(EXERCISE DATA):
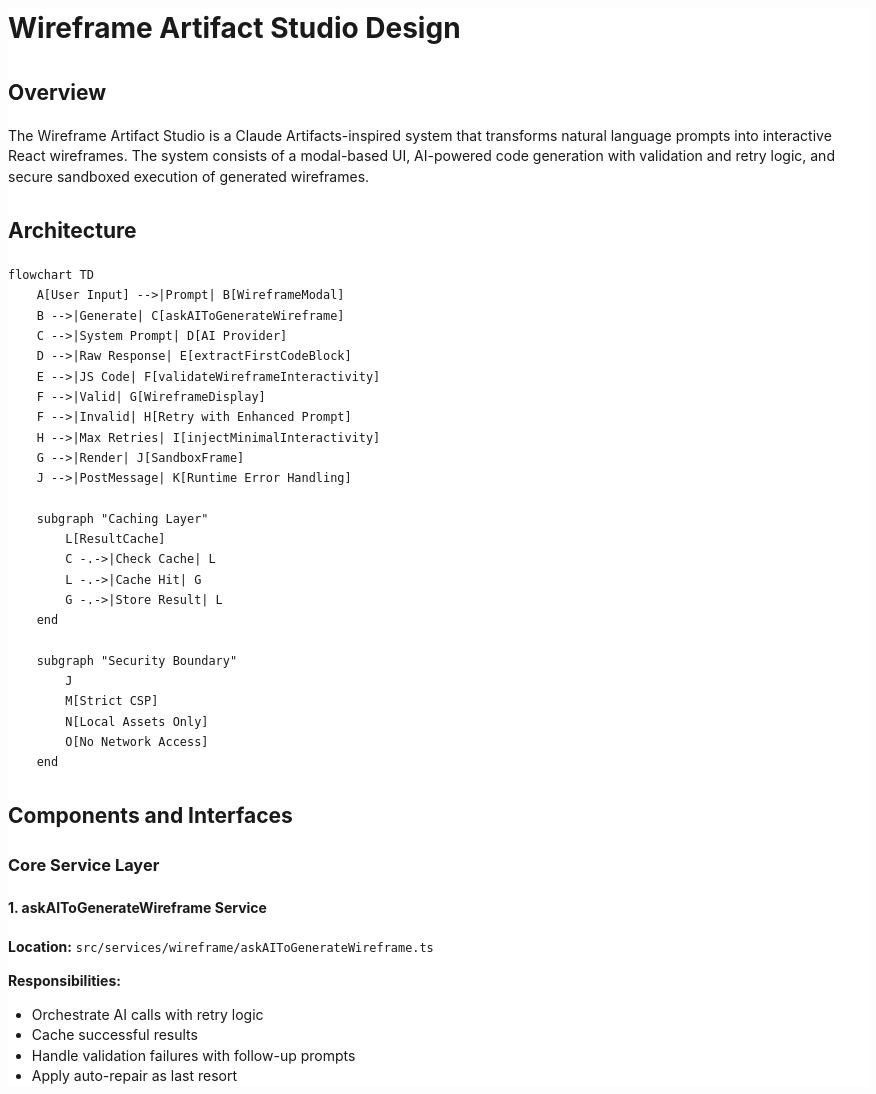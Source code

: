 # Wireframe Artifact Studio Design

## Overview

The Wireframe Artifact Studio is a Claude Artifacts-inspired system that transforms natural language prompts into interactive React wireframes. The system consists of a modal-based UI, AI-powered code generation with validation and retry logic, and secure sandboxed execution of generated wireframes.

## Architecture

```mermaid
flowchart TD
    A[User Input] -->|Prompt| B[WireframeModal]
    B -->|Generate| C[askAIToGenerateWireframe]
    C -->|System Prompt| D[AI Provider]
    D -->|Raw Response| E[extractFirstCodeBlock]
    E -->|JS Code| F[validateWireframeInteractivity]
    F -->|Valid| G[WireframeDisplay]
    F -->|Invalid| H[Retry with Enhanced Prompt]
    H -->|Max Retries| I[injectMinimalInteractivity]
    G -->|Render| J[SandboxFrame]
    J -->|PostMessage| K[Runtime Error Handling]
    
    subgraph "Caching Layer"
        L[ResultCache]
        C -.->|Check Cache| L
        L -.->|Cache Hit| G
        G -.->|Store Result| L
    end
    
    subgraph "Security Boundary"
        J
        M[Strict CSP]
        N[Local Assets Only]
        O[No Network Access]
    end
```

## Components and Interfaces

### Core Service Layer

#### 1. askAIToGenerateWireframe Service
**Location:** `src/services/wireframe/askAIToGenerateWireframe.ts`

**Responsibilities:**
- Orchestrate AI calls with retry logic
- Cache successful results
- Handle validation failures with follow-up prompts
- Apply auto-repair as last resort
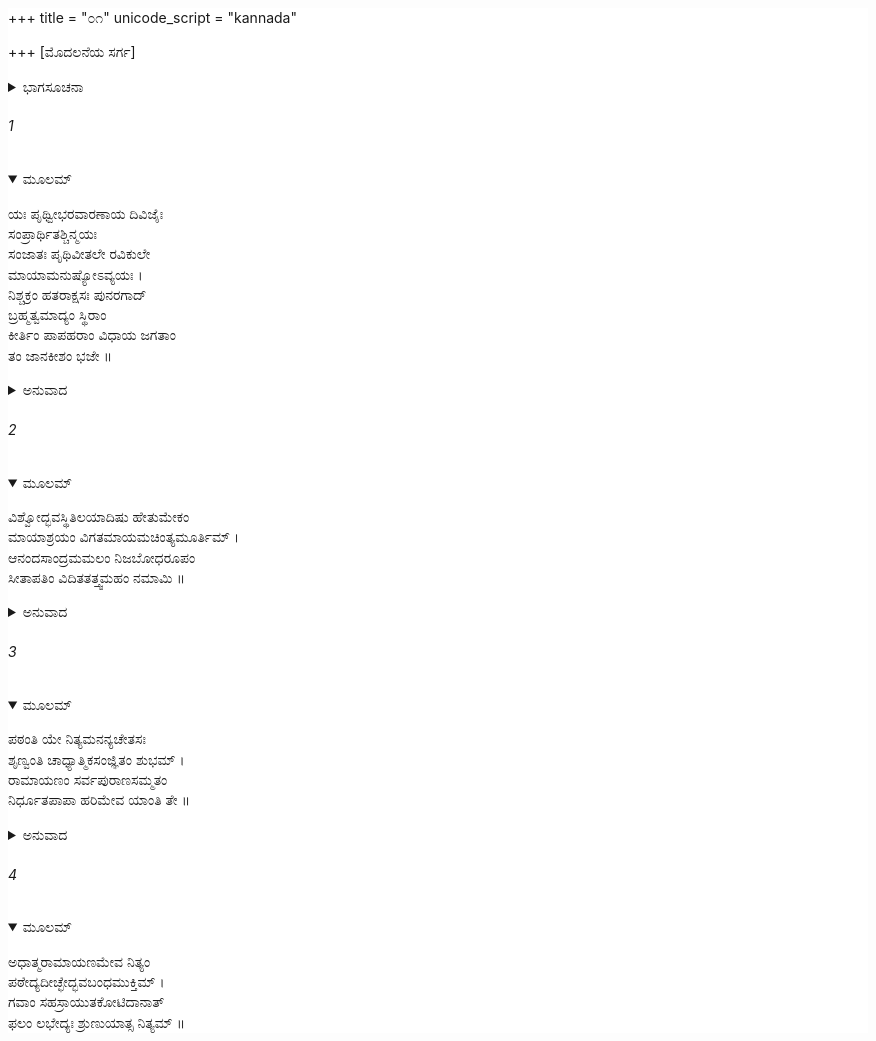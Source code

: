 +++
title = "೦೧"
unicode_script = "kannada"

+++
[ಮೊದಲನೆಯ ಸರ್ಗ]



<details><summary>ಭಾಗಸೂಚನಾ</summary></details>

###### 1


<details open><summary>ಮೂಲಮ್</summary>

ಯಃ ಪೃಥ್ವೀಭರವಾರಣಾಯ ದಿವಿಜೈಃ  
ಸಂಪ್ರಾರ್ಥಿತಶ್ಚಿನ್ಮಯಃ  
ಸಂಜಾತಃ ಪೃಥಿವೀತಲೇ ರವಿಕುಲೇ  
ಮಾಯಾಮನುಷ್ಯೋಽವ್ಯಯಃ ।  
ನಿಶ್ಚಕ್ರಂ ಹತರಾಕ್ಷಸಃ ಪುನರಗಾದ್  
ಬ್ರಹ್ಮತ್ವಮಾದ್ಯಂ ಸ್ಥಿರಾಂ  
ಕೀರ್ತಿಂ ಪಾಪಹರಾಂ ವಿಧಾಯ ಜಗತಾಂ  
ತಂ ಜಾನಕೀಶಂ ಭಜೇ ॥
</details>

<details><summary>ಅನುವಾದ</summary></details>

###### 2


<details open><summary>ಮೂಲಮ್</summary>

ವಿಶ್ವೋದ್ಭವಸ್ಥಿತಿಲಯಾದಿಷು ಹೇತುಮೇಕಂ  
ಮಾಯಾಶ್ರಯಂ ವಿಗತಮಾಯಮಚಿಂತ್ಯಮೂರ್ತಿಮ್ ।  
ಆನಂದಸಾಂದ್ರಮಮಲಂ ನಿಜಬೋಧರೂಪಂ  
ಸೀತಾಪತಿಂ ವಿದಿತತತ್ತ್ವಮಹಂ ನಮಾಮಿ ॥
</details>

<details><summary>ಅನುವಾದ</summary></details>

###### 3


<details open><summary>ಮೂಲಮ್</summary>

ಪಠಂತಿ ಯೇ ನಿತ್ಯಮನನ್ಯಚೇತಸಃ  
ಶೃಣ್ವಂತಿ ಚಾಧ್ಯಾತ್ಮಿಕಸಂಜ್ಞಿತಂ ಶುಭಮ್ ।  
ರಾಮಾಯಣಂ ಸರ್ವಪುರಾಣಸಮ್ಮತಂ  
ನಿರ್ಧೂತಪಾಪಾ ಹರಿಮೇವ ಯಾಂತಿ ತೇ ॥
</details>

<details><summary>ಅನುವಾದ</summary></details>

###### 4


<details open><summary>ಮೂಲಮ್</summary>

ಅಧಾತ್ಮರಾಮಾಯಣಮೇವ ನಿತ್ಯಂ  
ಪಠೇದ್ಯದೀಚ್ಛೇದ್ಭವಬಂಧಮುಕ್ತಿಮ್ ।  
ಗವಾಂ ಸಹಸ್ರಾಯುತಕೋಟಿದಾನಾತ್  
ಫಲಂ ಲಭೇದ್ಯಃ ಶ್ರುಣುಯಾತ್ಸ ನಿತ್ಯಮ್ ॥
</details>
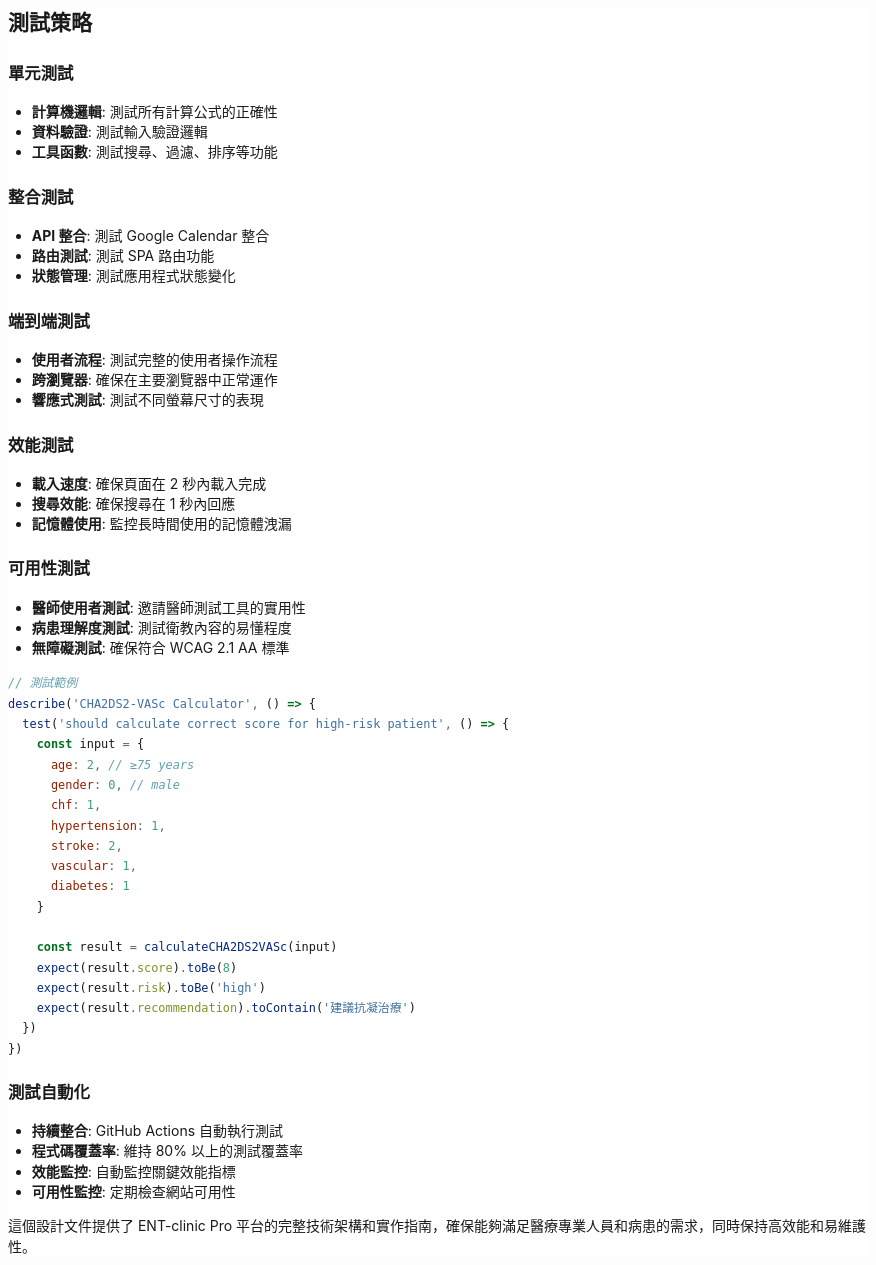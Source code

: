 ## 測試策略

### 單元測試

- **計算機邏輯**: 測試所有計算公式的正確性
- **資料驗證**: 測試輸入驗證邏輯
- **工具函數**: 測試搜尋、過濾、排序等功能

### 整合測試

- **API 整合**: 測試 Google Calendar 整合
- **路由測試**: 測試 SPA 路由功能
- **狀態管理**: 測試應用程式狀態變化

### 端到端測試

- **使用者流程**: 測試完整的使用者操作流程
- **跨瀏覽器**: 確保在主要瀏覽器中正常運作
- **響應式測試**: 測試不同螢幕尺寸的表現

### 效能測試

- **載入速度**: 確保頁面在 2 秒內載入完成
- **搜尋效能**: 確保搜尋在 1 秒內回應
- **記憶體使用**: 監控長時間使用的記憶體洩漏

### 可用性測試

- **醫師使用者測試**: 邀請醫師測試工具的實用性
- **病患理解度測試**: 測試衛教內容的易懂程度
- **無障礙測試**: 確保符合 WCAG 2.1 AA 標準

```javascript
// 測試範例
describe('CHA2DS2-VASc Calculator', () => {
  test('should calculate correct score for high-risk patient', () => {
    const input = {
      age: 2, // ≥75 years
      gender: 0, // male
      chf: 1,
      hypertension: 1,
      stroke: 2,
      vascular: 1,
      diabetes: 1
    }

    const result = calculateCHA2DS2VASc(input)
    expect(result.score).toBe(8)
    expect(result.risk).toBe('high')
    expect(result.recommendation).toContain('建議抗凝治療')
  })
})
```

### 測試自動化

- **持續整合**: GitHub Actions 自動執行測試
- **程式碼覆蓋率**: 維持 80% 以上的測試覆蓋率
- **效能監控**: 自動監控關鍵效能指標
- **可用性監控**: 定期檢查網站可用性

這個設計文件提供了 ENT-clinic Pro 平台的完整技術架構和實作指南，確保能夠滿足醫療專業人員和病患的需求，同時保持高效能和易維護性。
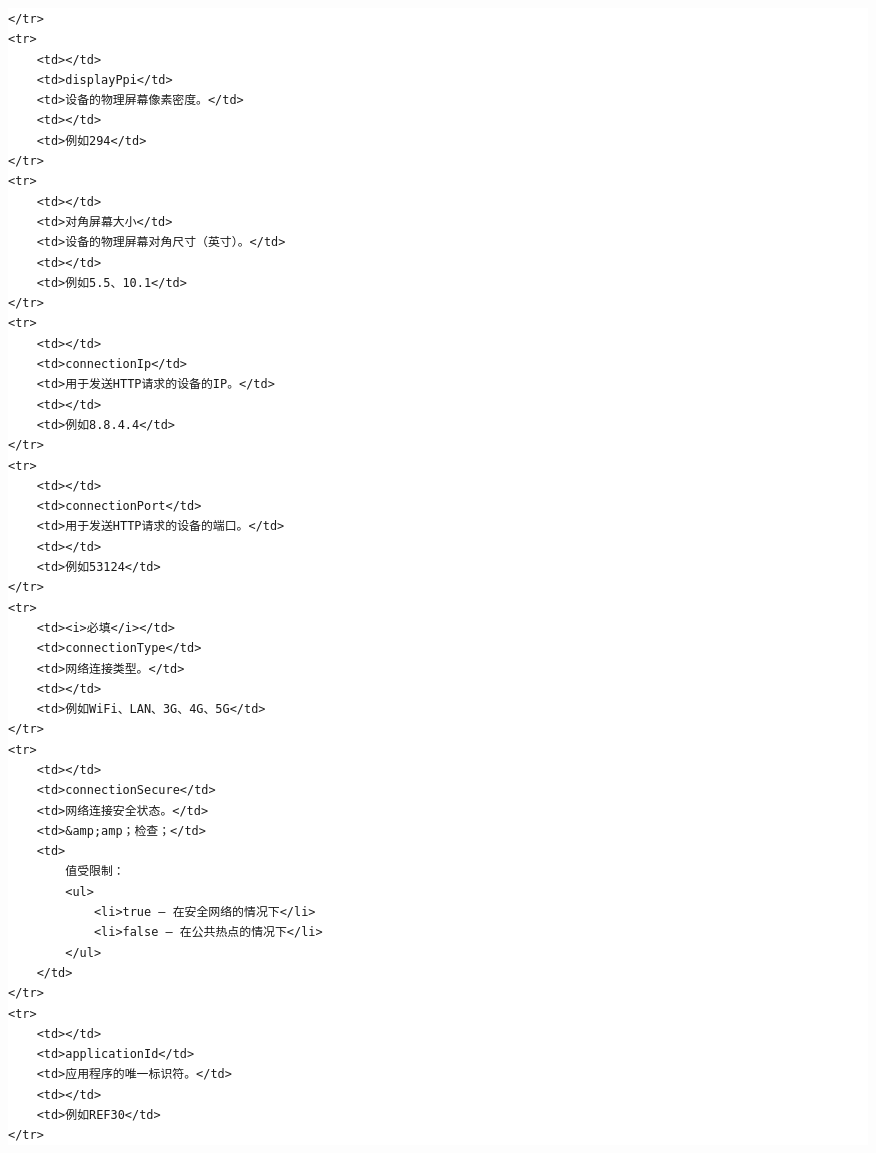     </tr>
    <tr>
        <td></td>
        <td>displayPpi</td>
        <td>设备的物理屏幕像素密度。</td>
        <td></td>
        <td>例如294</td>
    </tr>
    <tr>
        <td></td>
        <td>对角屏幕大小</td>
        <td>设备的物理屏幕对角尺寸（英寸）。</td>
        <td></td>
        <td>例如5.5、10.1</td>
    </tr>
    <tr>
        <td></td>
        <td>connectionIp</td>
        <td>用于发送HTTP请求的设备的IP。</td>
        <td></td>
        <td>例如8.8.4.4</td>
    </tr>
    <tr>
        <td></td>
        <td>connectionPort</td>
        <td>用于发送HTTP请求的设备的端口。</td>
        <td></td>
        <td>例如53124</td>
    </tr>
    <tr>
        <td><i>必填</i></td>
        <td>connectionType</td>
        <td>网络连接类型。</td>
        <td></td>
        <td>例如WiFi、LAN、3G、4G、5G</td>
    </tr>
    <tr>
        <td></td>
        <td>connectionSecure</td>
        <td>网络连接安全状态。</td>
        <td>&amp;amp；检查；</td>
        <td>
            值受限制：
            <ul>
                <li>true — 在安全网络的情况下</li>
                <li>false — 在公共热点的情况下</li>
            </ul>
        </td>
    </tr>
    <tr>
        <td></td>
        <td>applicationId</td>
        <td>应用程序的唯一标识符。</td>
        <td></td>
        <td>例如REF30</td>
    </tr>
</table>
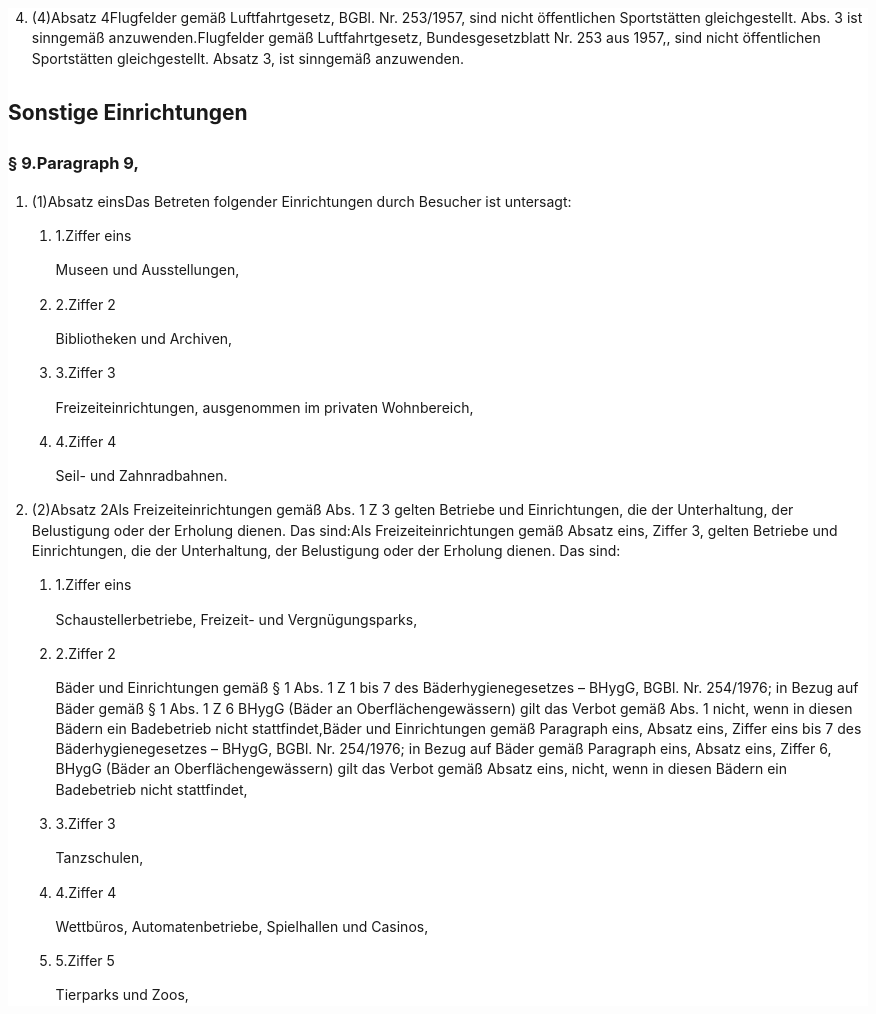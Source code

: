 4.  (4)Absatz 4Flugfelder gemäß Luftfahrtgesetz, BGBl. Nr. 253/1957, sind nicht öffentlichen Sportstätten gleichgestellt. Abs. 3 ist sinngemäß anzuwenden.Flugfelder gemäß Luftfahrtgesetz, Bundesgesetzblatt Nr. 253 aus 1957,, sind nicht öffentlichen Sportstätten gleichgestellt. Absatz 3, ist sinngemäß anzuwenden.
    

Sonstige Einrichtungen
----------------------

### § 9.Paragraph 9,

1.  (1)Absatz einsDas Betreten folgender Einrichtungen durch Besucher ist untersagt:
    
    1.  1.Ziffer eins
        
        Museen und Ausstellungen,
        
    2.  2.Ziffer 2
        
        Bibliotheken und Archiven,
        
    3.  3.Ziffer 3
        
        Freizeiteinrichtungen, ausgenommen im privaten Wohnbereich,
        
    4.  4.Ziffer 4
        
        Seil- und Zahnradbahnen.
        
    
2.  (2)Absatz 2Als Freizeiteinrichtungen gemäß Abs. 1 Z 3 gelten Betriebe und Einrichtungen, die der Unterhaltung, der Belustigung oder der Erholung dienen. Das sind:Als Freizeiteinrichtungen gemäß Absatz eins, Ziffer 3, gelten Betriebe und Einrichtungen, die der Unterhaltung, der Belustigung oder der Erholung dienen. Das sind:
    
    1.  1.Ziffer eins
        
        Schaustellerbetriebe, Freizeit- und Vergnügungsparks,
        
    2.  2.Ziffer 2
        
        Bäder und Einrichtungen gemäß § 1 Abs. 1 Z 1 bis 7 des Bäderhygienegesetzes – BHygG, BGBl. Nr. 254/1976; in Bezug auf Bäder gemäß § 1 Abs. 1 Z 6 BHygG (Bäder an Oberflächengewässern) gilt das Verbot gemäß Abs. 1 nicht, wenn in diesen Bädern ein Badebetrieb nicht stattfindet,Bäder und Einrichtungen gemäß Paragraph eins, Absatz eins, Ziffer eins bis 7 des Bäderhygienegesetzes – BHygG, BGBl. Nr. 254/1976; in Bezug auf Bäder gemäß Paragraph eins, Absatz eins, Ziffer 6, BHygG (Bäder an Oberflächengewässern) gilt das Verbot gemäß Absatz eins, nicht, wenn in diesen Bädern ein Badebetrieb nicht stattfindet,
        
    3.  3.Ziffer 3
        
        Tanzschulen,
        
    4.  4.Ziffer 4
        
        Wettbüros, Automatenbetriebe, Spielhallen und Casinos,
        
    5.  5.Ziffer 5
        
        Tierparks und Zoos,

(EXERCISE):
State, as a bare number, how many lines of the material contain "toBe".

(WRITTEN ANSWER):
2